Nizza e quel senso di impotenza: non sappiamo cosa fare né contro chi stiamo combattendo
Probabilmente è un pensiero banale, ma dopo Nizza è normale continuare chiedersi cosa si possa fare per fare finire questa guerra, con chi bisogna interloquire, quali azioni concrete – che sia il disinteressarsi completamente della questione medio-orientale, cercare di migliorare concretamente le condizioni di vita di quegli immigrati di prima, seconda o terza generazione che vivono già nei Paesi occidentali, rimborsare in qualche modo tutti quei paesi che abbiamo depredato durante il colonialismo o altro ancora – per ritrovare quella pace che, ad oggi, sembra così impossibile da immaginare nel lungo periodo. Non sapere chi ci sta facendo la guerra e perché (un perché chiaro, non un insieme di pensieri sociologici), ovvero l’impossibilità di comprendere questo terrorismo è uno degli aspetti principali del perché faccia così paura. È chiaro che dietro al tutto, come già in passato, ci siano odio, rabbia, pazzia e desideri di rivoluzione, ma che rivoluzione? Quale concetto di libertà estraneo al nostro può essere ambito attraverso azioni del genere?
I terrori passati infondevano la paura per uno scopo che arrivava chiaro alle società colpite. Il Comitato della salute pubblica del 1793 (fa strano oggi pensare come il termine terrorista sia legato, oggi come allora, al 14 luglio) si comportava in tal modo perché pensava, così, di mantenere salva la Repubblica e il potere dei giacobini. Era un altro tipo e significato di terrore/terrorismo da quello sviluppatosi successivamente , ma ciò che conta sottolineare é che allora, come quasi sempre a seguire, l’omicidio a fini ideologici e rivoluzionari, la violenza era immaginata come uno strumento e non come il fine stesso. Che fossero i partigiani, i baschi, i brigatisti, l’Ira, l’Olp o algerino per la liberazione dell’Algeria, che fosse legittimo o ingiustificabile, salvo casi isolati, prima di quest’epoca si riusciva sempre a capire esattamente chi, perché e, soprattutto, con quale scopo, erano stati uccisi innocenti. Qui si colpisce indiscriminatamente, spesso (come Istanbul dimostra) anche tanti musulmani. Non è una guerra di religioni o valori, eppure allo stesso tempo lo è.

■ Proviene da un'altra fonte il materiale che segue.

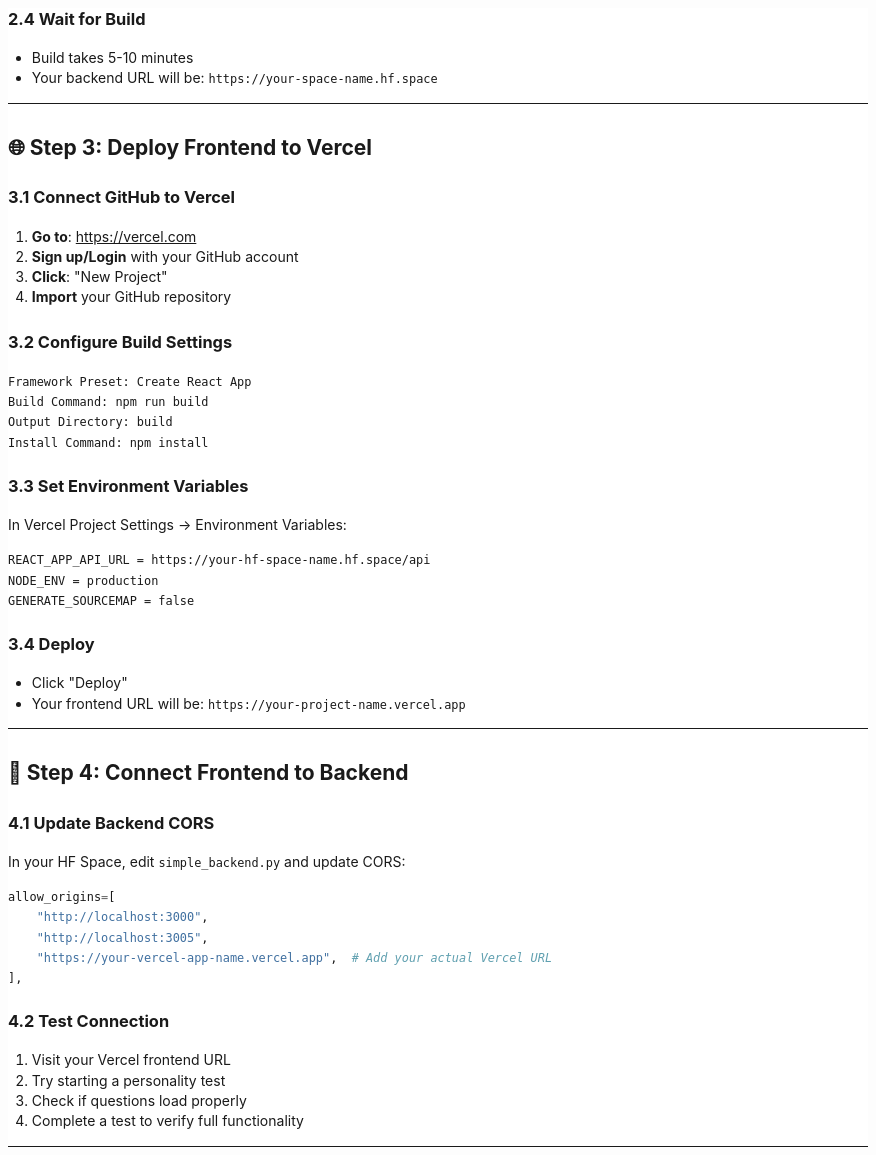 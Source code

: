 ### 2.4 Wait for Build
- Build takes 5-10 minutes
- Your backend URL will be: `https://your-space-name.hf.space`

---

## 🌐 **Step 3: Deploy Frontend to Vercel**

### 3.1 Connect GitHub to Vercel
1. **Go to**: https://vercel.com
2. **Sign up/Login** with your GitHub account
3. **Click**: "New Project"
4. **Import** your GitHub repository

### 3.2 Configure Build Settings
```
Framework Preset: Create React App
Build Command: npm run build
Output Directory: build
Install Command: npm install
```

### 3.3 Set Environment Variables
In Vercel Project Settings → Environment Variables:
```
REACT_APP_API_URL = https://your-hf-space-name.hf.space/api
NODE_ENV = production
GENERATE_SOURCEMAP = false
```

### 3.4 Deploy
- Click "Deploy"
- Your frontend URL will be: `https://your-project-name.vercel.app`

---

## 🔄 **Step 4: Connect Frontend to Backend**

### 4.1 Update Backend CORS
In your HF Space, edit `simple_backend.py` and update CORS:
```python
allow_origins=[
    "http://localhost:3000", 
    "http://localhost:3005",
    "https://your-vercel-app-name.vercel.app",  # Add your actual Vercel URL
],
```

### 4.2 Test Connection
1. Visit your Vercel frontend URL
2. Try starting a personality test
3. Check if questions load properly
4. Complete a test to verify full functionality

---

Oggi noi occidentali, per quanto possiamo colpevolizzarci per le politiche coloniali dei nostri nonni e genitori, di non aver contrastato abbastanza, solo per parlare degli ultimi trent’anni, gli interventi in Iraq, Afghanistan e Medio Oriente in Generale o di non lottare per una più equa distribuzione della ricchezza sia interna alla nostra società che globale, a partire dal Bangladesh passando per l’Africa tutta (nord e centro in particolare), non abbiamo chiaro cosa fare, o meglio, cosa potere fare per allontanare questo senso di impotenza che ci rende tutti possibili vittime, che si abiti in grandi città o piccole città, che si prenda l’aereo o si vada a vedere un concerto, che si scenda per fare una passeggiata sul lungomare o ci si trovi in un caffè con amici. Siamo vicini al collasso? Forse. Possiamo continuare a pensare che “continuando a vivere come nulla fosse” alla lunga abbasseremo l’eco di queste pazzie e, di conseguenza, il loro numero. Eppure non è così semplice ora – solo per fare un esempio banale – pensare di pianificare un viaggio di piacere a Parigi senza lasciarsi attrarre dalla maggiore, apparente tranquillità che emana Lisbona. Le azioni, e ancora prima i pensieri, sono già stati modificati. Siamo in guerra e non sappiamo contro chi combattere. O, meglio, cercare di concordare una pace.